In the listing below, which lines contain the string "returns"? Copy them all.

ENTRIES PROVIDED:
--------

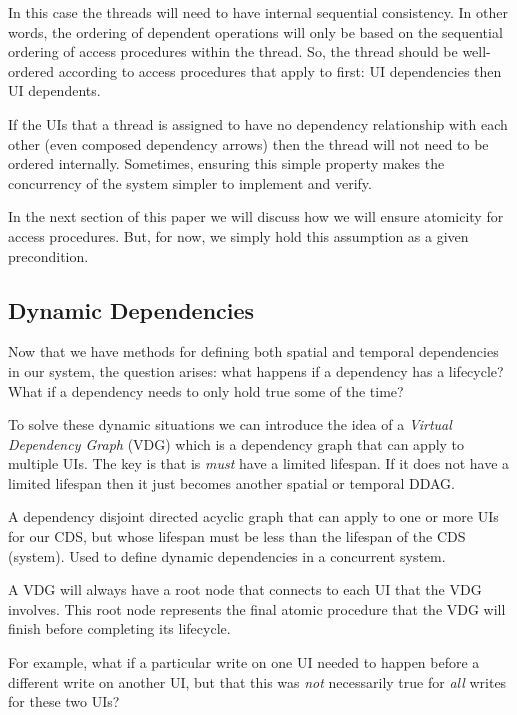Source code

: In this case the threads will need to have internal sequential consistency. In other words, the ordering of dependent operations will only be based on the sequential ordering of access procedures within the thread. So, the thread should be well-ordered according to access procedures that apply to first: UI dependencies then UI dependents.

If the UIs that a thread is assigned to have no dependency relationship with each other (even composed dependency arrows) then the thread will not need to be ordered internally. Sometimes, ensuring this simple property makes the concurrency of the system simpler to implement and verify.

In the next section of this paper we will discuss how we will ensure atomicity for access procedures. But, for now, we simply hold this assumption as a given precondition.

\subsection{Dynamic Dependencies}

Now that we have methods for defining both spatial and temporal dependencies in our system, the question arises: what happens if a dependency has a lifecycle? What if a dependency needs to only hold true some of the time?

To solve these dynamic situations we can introduce the idea of a \textit{Virtual Dependency Graph} (VDG) which is a dependency graph that can apply to multiple UIs. The key is that is \textit{must} have a limited lifespan. If it does not have a limited lifespan then it just becomes another spatial or temporal DDAG.

\begin{con-def}
	\label{virtual-ddag}
	A dependency disjoint directed acyclic graph that can apply to one or more UIs for our CDS, but whose lifespan must be less than the lifespan of the CDS (system). Used to define dynamic dependencies in a concurrent system.
\end{con-def}

A VDG will always have a root node that connects to each UI that the VDG involves. This root node represents the final atomic procedure that the VDG will finish before completing its lifecycle.

For example, what if a particular write on one UI needed to happen before a different write on another UI, but that this was \textit{not} necessarily true for \textit{all} writes for these two UIs?

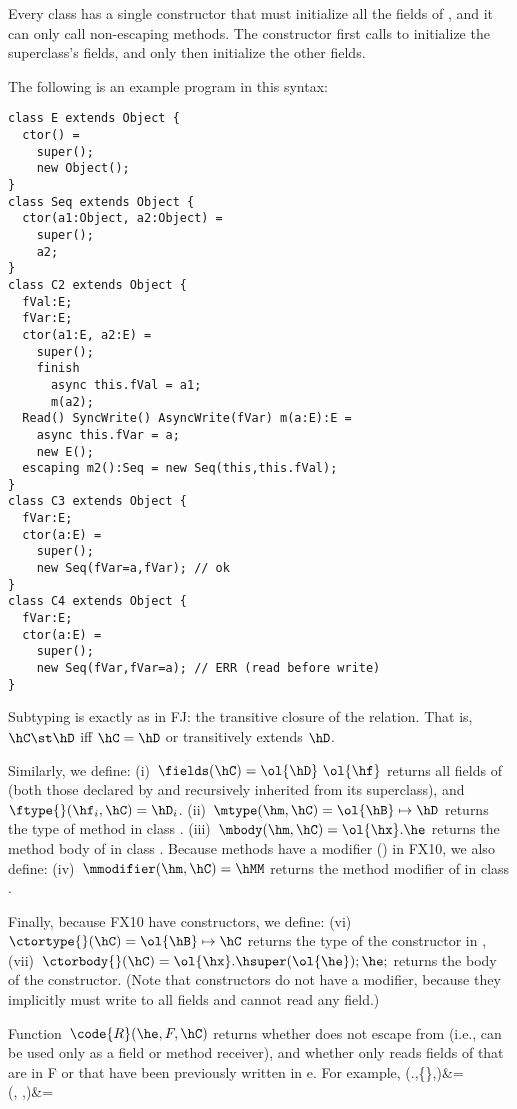 \documentclass[a4paper]{article}
\newcommand{\R}[2]{\code{R}(#1,#2,\hC)}
\begin{document}
Every class has a single constructor that must initialize all the fields of \this,
    and it can only call non-escaping methods.
The constructor first calls \super to initialize the superclass's fields,
    and only then initialize the other fields.

The following is an example program in this syntax:

\begin{lstlisting}
class E extends Object {
  ctor() =
    super();
    new Object();
}
class Seq extends Object {
  ctor(a1:Object, a2:Object) =
    super();
    a2;
}
class C2 extends Object {
  fVal:E;
  fVar:E;
  ctor(a1:E, a2:E) =
    super();
    finish
      async this.fVal = a1;
      m(a2);
  Read() SyncWrite() AsyncWrite(fVar) m(a:E):E =
    async this.fVar = a;
    new E();
  escaping m2():Seq = new Seq(this,this.fVal);
}
class C3 extends Object {
  fVar:E;
  ctor(a:E) =
    super();
    new Seq(fVar=a,fVar); // ok
}
class C4 extends Object {
  fVar:E;
  ctor(a:E) =
    super();
    new Seq(fVar,fVar=a); // ERR (read before write)
}
\end{lstlisting}


{Subtyping} is exactly as in FJ:
    the transitive closure of the \hextends relation.
That is, $\hC \st \hD$ iff $\hC=\hD$ or \hC transitively extends $\hD$.

Similarly, we define:
(i)~$\fields(\hC)=\ol{\hD}~\ol{\hf}$ returns all fields of \hC (both those declared by \hC and recursively inherited from its superclass),
    and~$\ftype{}(\hf_i,\hC) =\hD_i$.
(ii)~$\mtype(\hm,\hC) = \ol{\hB}\mapsto\hD$ returns the type of method \hm in class \hC.
(iii)~$\mbody(\hm,\hC) = \ol{\hx}.\he$ returns the method body of \hm in class \hC.
Because methods have a modifier (\hMM) in FX10, we also define:
(iv)~$\mmodifier(\hm,\hC) = \hMM$ returns the method modifier of \hm in class \hC.

Finally, because FX10 have constructors, we define:
(vi)~$\ctortype{}(\hC) = \ol{\hB}\mapsto\hC$ returns the type of the constructor in \hC,
(vii)~$\ctorbody{}(\hC) = \ol{\hx}.\hsuper(\ol{\he});\he;$ returns the body of the constructor.
(Note that constructors do not have a modifier, because they implicitly must write to all fields and cannot read any field.)


Function~$\R{\he}{F}$ returns whether
    \this does not escape from \he (i.e., \this can be used only as a field or method receiver),
    and whether
    \he only reads fields of \this that are in F or that have been previously written in e.
For example,
    \R{\this.\hf}{\{\hf\}}&=\htrue\\
    \R{}{ \emptyset}&=\htrue\\
\eeq
\end{document}
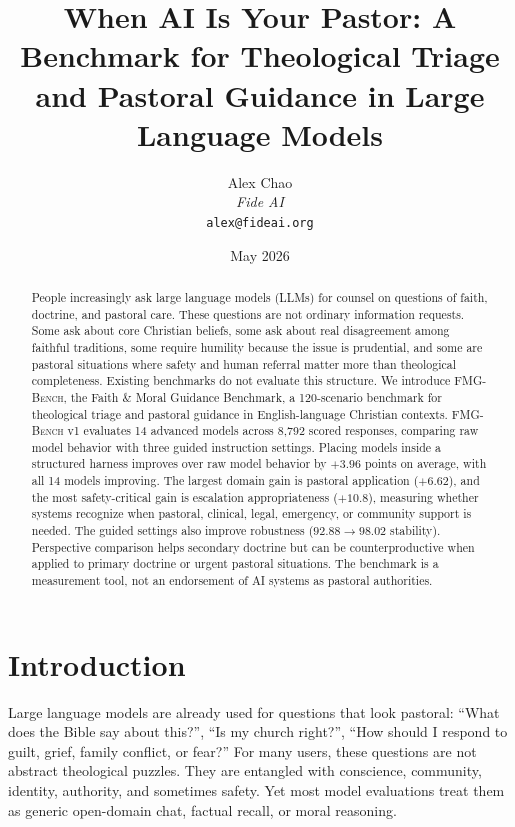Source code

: \documentclass[11pt]{article}
\title{When AI Is Your Pastor: A Benchmark for Theological Triage\\
       and Pastoral Guidance in Large Language Models}
\author{Alex Chao\\
        \textit{Fide AI}\\
        \texttt{alex@fideai.org}}
\date{May 2026}
\newcommand{\fmgb}{\textsc{FMG-Bench}}
\begin{document}
\maketitle

\begin{abstract}
People increasingly ask large language models (LLMs) for counsel on questions of
faith, doctrine, and pastoral care. These questions are not ordinary information
requests. Some ask about core Christian beliefs, some ask about real disagreement
among faithful traditions, some require humility because the issue is prudential,
and some are pastoral situations where safety and human referral matter more than
theological completeness. Existing benchmarks do not evaluate this structure. We
introduce \fmgb{}, the Faith \& Moral Guidance Benchmark, a 120-scenario benchmark
for theological triage and pastoral guidance in English-language Christian
contexts. \fmgb{} v1 evaluates 14 advanced models across 8,792 scored responses,
comparing raw model behavior with three guided instruction settings. Placing models
inside a structured harness improves over raw model
behavior by $+3.96$ points on average, with all 14 models improving. The largest
domain gain is pastoral application ($+6.62$), and the most safety-critical gain is
escalation appropriateness ($+10.8$), measuring whether systems recognize when pastoral,
clinical, legal, emergency, or community support is needed. The guided settings
also improve robustness ($92.88 \to 98.02$
stability). Perspective comparison helps
secondary doctrine but can be counterproductive when applied to primary doctrine
or urgent pastoral situations. The benchmark is a measurement tool, not an
endorsement of AI systems as pastoral authorities.
\end{abstract}

\section{Introduction}
\label{sec:intro}

Large language models are already used for questions that look pastoral: ``What
does the Bible say about this?'', ``Is my church right?'', ``How should I respond
to guilt, grief, family conflict, or fear?'' For many users, these questions are
not abstract theological puzzles. They are entangled with conscience, community,
identity, authority, and sometimes safety. Yet most model evaluations treat them
as generic open-domain chat, factual recall, or moral reasoning.
\end{document}
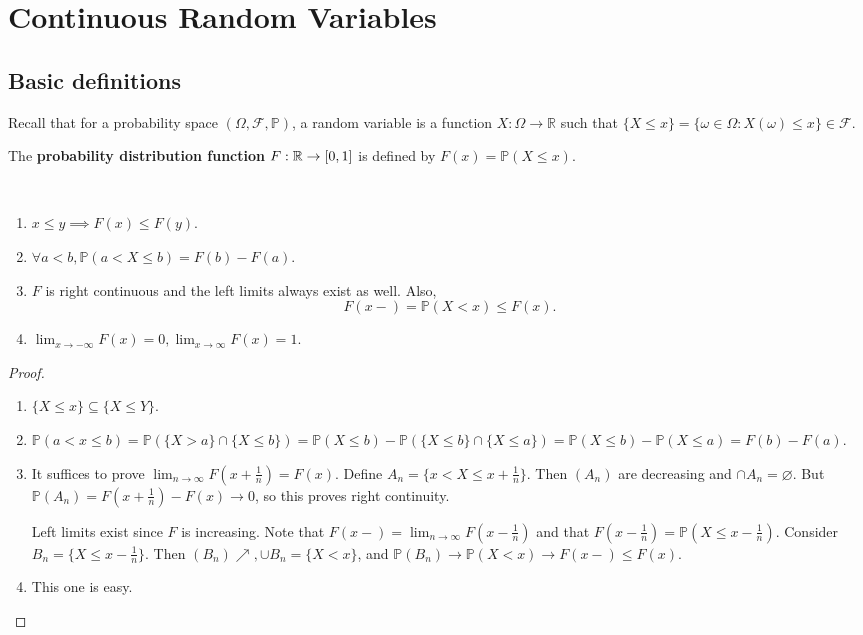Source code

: \section{Continuous Random Variables}
\subsection{Basic definitions}
Recall that for a probability space $(\Omega,\mathscr F,\mathbb P)$, a random variable is a function $X:\Omega\to\mathbb R$ such that $\{X\le x\}=\{\omega\in\Omega:X(\omega)\le x\}\in\mathscr F$. 

\begin{definition}
    The \textbf{probability distribution function} $ F:{\mathbb{R}}\to [0,1] $ is defined by $F(x)=\mathbb P(X\le x)$.
\end{definition}

\begin{proposition}\
    \begin{enumerate}
        \item $x\le y\implies F(x)\le F(y)$.
        \item $\forall a<b,\mathbb P(a<X\le b)=F(b)-F(a)$.
        \item $F$ is right continuous and the left limits always exist as well. Also,
        $$F(x-)=\mathbb{P}(X<x)\le F(x).$$
        \item $\displaystyle \lim_{x\to-\infty}F(x)=0,\lim_{x\to\infty}F(x)=1.$
    \end{enumerate}
\end{proposition}
\begin{proof}\
    \begin{enumerate}
        \item $ \{X\le x\} \subseteq \{X\le Y\} $.
        \item $ \mathbb{P}(a<x\le b)=\mathbb{P}(\{X>a\}\cap \{X\le b\})=\mathbb{P}(X\le b)-\mathbb{P}(\{X\le b\}\cap \{X\le a\})=\mathbb{P}(X\le b)-\mathbb{P}(X\le a)=F(b)-F(a) $.
        \item It suffices to prove $ \lim_{n \to \infty} F(x+\frac{1}{n})=F(x) $. Define $ A_n=\{x<X\le x+\frac{1}{n}\} $. Then $(A_n)$ are decreasing and $ \cap A_n = \varnothing $. But $ \mathbb{P}(A_n)=F(x+\frac{1}{n})-F(x)\to 0 $, so this proves right continuity. 

        Left limits exist since $F$ is increasing. Note that $ F(x-)=\lim_{n \to \infty} F(x-\frac{1}{n}) $ and that $ F(x-\frac{1}{n})=\mathbb{P}(X\le x-\frac{1}{n}) $. Consider $ B_n=\{X\le x-\frac{1}{n}\} $. Then $ (B_n) \nearrow, \cup B_n=\{X<x\} $, and $ \mathbb{P}(B_n)\to\mathbb{P}(X<x)\to F(x-)\le F(x) $.
        \item This one is easy.
    \end{enumerate}
\end{proof}


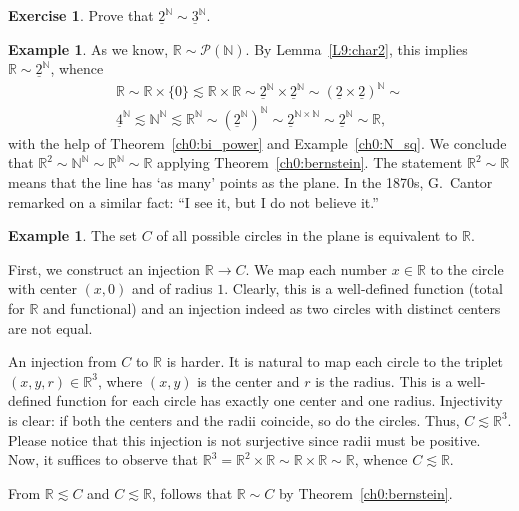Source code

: \documentclass[12pt,notitlepage]{article}
\theoremstyle{plain}
\theoremstyle{definition}
\newtheorem{exc}[thm]{Exercise}
\newtheorem{exm}[thm]{Example}
\theoremstyle{plain}
\newcommand{\N}{\mathbb{N}}
\newcommand{\R}{\mathbb{R}}
\newcommand{\mP}{\mathcal{P}}
\newcommand{\ul}[1]{\underline{#1}}
\newcommand{\1}{\mathbf{1}}
\newcommand{\0}{\mathbf{0}}
\begin{document}
\begin{exc}
Prove that $\ul{2}^\N \sim \ul{3}^\N$.
\end{exc}

\begin{exm}\label{eq_sets:big_exm}
As we know, $\R \sim \mP(\N)$. By Lemma~\ref{L9:char2}, this implies $\R \sim \ul{2}^\N$, whence
\begin{multline*}
\R \sim \R \times \{0\} \lesssim \R \times \R \sim \ul{2}^\N \times \ul{2}^\N \sim (\ul{2} \times \ul{2})^\N \sim\\
 \ul{4}^\N \lesssim \N^\N \lesssim \R^\N \sim (\ul{2}^\N)^\N \sim \ul{2}^{\N \times \N} \sim \ul{2}^\N \sim \R,
\end{multline*}
with the help of Theorem~\ref{ch0:bi_power} and Example~\ref{ch0:N_sq}. We conclude that $\R^2 \sim \N^\N \sim \R^\N \sim \R$ applying Theorem~\ref{ch0:bernstein}. The statement $\R^2 \sim \R$ means that the line has `as many' points as the plane. In the 1870s, G.~Cantor remarked on a similar fact: ``I see it, but I do not believe it.''
\end{exm}

\begin{exm}
The set $C$ of all possible circles in the plane is equivalent to $\R$.

First, we construct an injection $\R \to C$. We map each number $x \in \R$ to the circle with center $(x, 0)$ and of radius $1$. Clearly, this is a well-defined function (total for $\R$ and functional) and an injection indeed as two circles with distinct centers are not equal.

An injection from $C$ to $\R$ is harder. It is natural to map each circle to the triplet $(x, y, r) \in \R^3$, where $(x, y)$ is the center and $r$ is the radius. This is a well-defined function for each circle has exactly one center and one radius. Injectivity is clear: if both the centers and the radii coincide, so do the circles. Thus, $C \lesssim \R^3$. Please notice that this injection is not surjective since radii must be positive. Now, it suffices to observe that $\R^3 = \R^2 \times \R \sim \R \times \R \sim \R$, whence $C \lesssim \R$. 

From $\R \lesssim C$ and $C \lesssim \R$, follows that $\R \sim C$ by Theorem~\ref{ch0:bernstein}.
\end{exm}
\end{document}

--------

TASK OUTPUT:
(i)~$\fields(\hC)=\ol{\hD}~\ol{\hf}$ returns all fields of \hC (both those declared by \hC and recursively inherited from its superclass),
(ii)~$\mtype(\hm,\hC) = \ol{\hB}\mapsto\hD$ returns the type of method \hm in class \hC.
(iii)~$\mbody(\hm,\hC) = \ol{\hx}.\he$ returns the method body of \hm in class \hC.
(iv)~$\mmodifier(\hm,\hC) = \hMM$ returns the method modifier of \hm in class \hC.
(vi)~$\ctortype{}(\hC) = \ol{\hB}\mapsto\hC$ returns the type of the constructor in \hC,
(vii)~$\ctorbody{}(\hC) = \ol{\hx}.\hsuper(\ol{\he});\he;$ returns the body of the constructor.
Function~$\R{\he}{F}$ returns whether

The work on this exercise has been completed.